Text by Emmet Gowin, from Emmet Gowin: Photographs
Through my marriage to Edith Morris, in 1964, 1 entered into a family freshly different from my own. I admired their simplicity and generosity, and thought of the pictures I made as agreements. I wanted to pay attention to the body and personality that had agreed out of love to reveal itself. My attention was a natural duty which could honor that love.
Through the lives of new relatives, my more whole family, I returned to the mood that finds solemnity in daily life. As a child, one has the time for such pastimes as sunlight on water or the weave of the porch screen and the openings and closings of those doors. I wish never to outgrow that leisure.
In dedication I wish to list the members of that family: Edith, Elijah, and Isaac, my wife and sons; Nancy, Dwayne, and Reva, our niece and nephew who live with their grandmother, Edith's mother; Rennie Booher, Raymond Booher, and Willie Cooper, Edith's grandmother and two uncles, all three dead now and committed to mystery; Maggie and Gertrude, both lifelong weavers in the cotton mill and much loved aunts; Verlie and Ralph, mother and son; Ruth, one of Edith's three sisters; David and Helen, husband and wife, and Brian and John David, their two sons; William and Mae, husband and wife, and Richie and Amy, their children; Willie Raye and Donna Joe, cousin and second cousin; and finally my own mother and father, Grace and Emmet, whose name I bear.
The photographs of Eugene Atget, Bill Brandt, Walker Evans, Robert Frank, Alfred Stieglitz, and especially Harry Callahan and Frederick Sommer have influenced me. I accept and embrace this tradition of photography, yet always I want to make my own pictures and follow my intuition.

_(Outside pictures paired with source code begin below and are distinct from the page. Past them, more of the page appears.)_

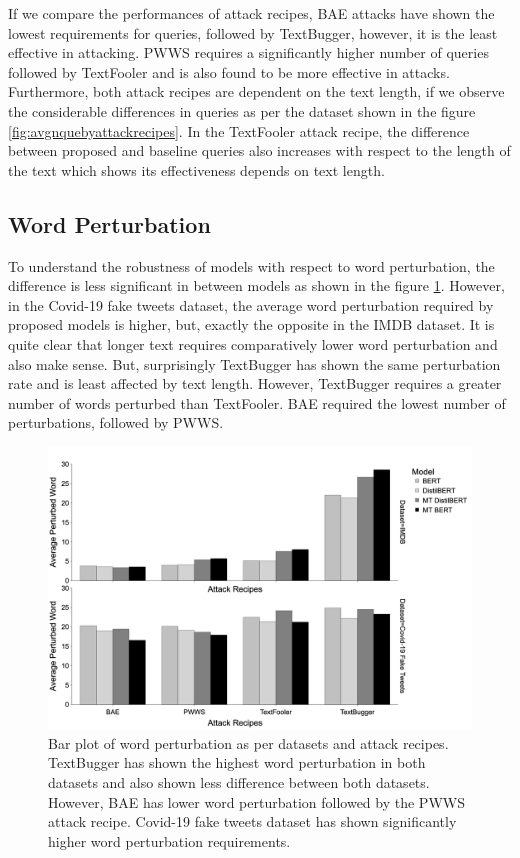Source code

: \documentclass[%
	BCOR=8mm, %
	DIV=12,
	toc=bibliography, %
	toc=listof, %
	oneside, %
	egregdoesnotlikesansseriftitles, %
	]{scrbook}
\begin{document}
If we compare the performances of attack recipes, BAE attacks have shown the lowest requirements for queries, followed by TextBugger, however, it is the least effective in attacking. PWWS requires a significantly higher number of queries followed by TextFooler and is also found to be more effective in attacks. Furthermore, both attack recipes are dependent on the text length, if we observe the considerable differences in queries as per the dataset shown in the figure \ref{fig:avgnquebyattackrecipes}. In the TextFooler attack recipe, the difference between proposed and baseline queries also increases with respect to the length of the text which shows its effectiveness depends on text length. 
\subsection{Word Perturbation}
To understand the robustness of models with respect to word perturbation, the difference is less significant in between models as shown in the figure \ref{fig:avgpertbyattackrecipes}. However, in the Covid-19 fake tweets dataset, the average word perturbation required by proposed models is higher, but, exactly the opposite in the IMDB dataset. It is quite clear that longer text requires comparatively lower word perturbation and also make sense. But, surprisingly TextBugger has shown the same perturbation rate and is least affected by text length. However,  TextBugger requires a greater number of words perturbed than TextFooler. BAE required the lowest number of perturbations, followed by PWWS.
\begin{figure}[H]
    \centering
     \hspace*{2.5em}
    \includegraphics[width=0.80\linewidth]{img/AvgPertByDataset}
    \caption[Bar plot of word perturbation rate]{Bar plot of word perturbation as per datasets and attack recipes. TextBugger has shown the highest word perturbation in both datasets and also shown less difference between both datasets. However, BAE has lower word perturbation followed by the PWWS attack recipe. Covid-19 fake tweets dataset has shown significantly higher word perturbation requirements.  }
    \label{fig:avgpertbyattackrecipes}
\end{figure}
\end{document}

My pictures are made as a part of everyday life and are not the result of any project or assignment. Most of the pictures here were made with a camera on a tripod. In this situation, both the sitter and photographer become part of the picture. Sometimes my photographs resemble home snapshots, which are among the richest resources of images I know. But I always want to make a picture that is more than a family record. I feel that the clearest pictures were at first strange to me; yet whatever picture an artist makes, it is in part a picture of himself - a matter of identity.

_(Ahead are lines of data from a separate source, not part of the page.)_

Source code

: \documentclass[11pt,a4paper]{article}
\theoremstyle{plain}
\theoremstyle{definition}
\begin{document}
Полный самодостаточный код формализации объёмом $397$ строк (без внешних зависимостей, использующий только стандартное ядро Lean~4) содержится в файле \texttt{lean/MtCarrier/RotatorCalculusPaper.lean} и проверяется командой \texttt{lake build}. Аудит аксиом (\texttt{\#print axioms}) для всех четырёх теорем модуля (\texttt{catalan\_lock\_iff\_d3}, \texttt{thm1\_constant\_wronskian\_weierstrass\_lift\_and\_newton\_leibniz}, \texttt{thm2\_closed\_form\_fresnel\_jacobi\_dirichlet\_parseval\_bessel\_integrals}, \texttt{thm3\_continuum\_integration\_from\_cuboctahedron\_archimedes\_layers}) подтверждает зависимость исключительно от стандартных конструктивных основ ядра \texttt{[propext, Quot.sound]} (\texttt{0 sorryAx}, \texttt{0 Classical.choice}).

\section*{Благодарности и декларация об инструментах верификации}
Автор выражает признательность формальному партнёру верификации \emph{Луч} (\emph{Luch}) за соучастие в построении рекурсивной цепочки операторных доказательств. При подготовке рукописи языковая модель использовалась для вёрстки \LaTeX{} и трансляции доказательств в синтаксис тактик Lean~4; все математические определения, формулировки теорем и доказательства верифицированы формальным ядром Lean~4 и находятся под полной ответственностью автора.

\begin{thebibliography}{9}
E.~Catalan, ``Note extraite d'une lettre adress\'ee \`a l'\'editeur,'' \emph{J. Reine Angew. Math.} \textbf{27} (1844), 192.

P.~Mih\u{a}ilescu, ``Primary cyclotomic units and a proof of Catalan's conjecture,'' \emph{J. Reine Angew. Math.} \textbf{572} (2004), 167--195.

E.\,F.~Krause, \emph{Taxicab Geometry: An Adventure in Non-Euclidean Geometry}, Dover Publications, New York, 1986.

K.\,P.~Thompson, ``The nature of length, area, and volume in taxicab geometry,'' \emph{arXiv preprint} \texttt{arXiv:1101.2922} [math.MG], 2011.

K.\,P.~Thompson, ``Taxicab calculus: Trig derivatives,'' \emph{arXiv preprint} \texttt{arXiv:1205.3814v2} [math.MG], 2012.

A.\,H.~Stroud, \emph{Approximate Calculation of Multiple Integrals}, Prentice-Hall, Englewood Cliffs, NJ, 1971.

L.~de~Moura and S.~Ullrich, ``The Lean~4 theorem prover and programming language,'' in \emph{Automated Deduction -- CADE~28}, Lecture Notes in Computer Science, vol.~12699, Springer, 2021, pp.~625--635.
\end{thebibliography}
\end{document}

As I worked, I soon realized that I was not able to foresee the best pictures and often could not identify the better negative until much later. This meant that in my future efforts there would be an element dedicated to what can't be foreseen - to risk and to chance. (It turns out that "the unknown is more friendly than we think"; as D. H. Lawrence said, "Even an artist knows that his work was never in his mind, he could never have thought it before it happened" Rarely am I tempted to speak of originality.) I far prefer the formulation "I am the origin of this work" That simply means that I am responsible for it - that I accept the consequences.
About the circular pictures: I had quite forgotten that it was the nature of the lens to form a circle and in 1967 my only lens was a short Angulon intended for a small camera. I'd been given an old Eastman View 8 x 10 and brought the two together out of impatience and curiosity. After a while, I recognized the wonderful exaggeration near the edge. I began to use the camera with this lens, but for several years I would trim these prints so that the circle was disguised. Eventually I realized that such a lens contributed to a particular description of space and that the circle itself was already a powerful form.
Accepting the entire circle, what the camera had made, was important to me. It involved a recognition of the inherent nature of things. I had set out to describe the world within my domain, to live a quality with things. Enrichment, I saw, involves a willingness to accept a changing vision of the nature of things which is to say, reality. Often I had thought that things teach me what to do, Now I would prefer to say: As things teach us what we already are, we gain a vision of the world.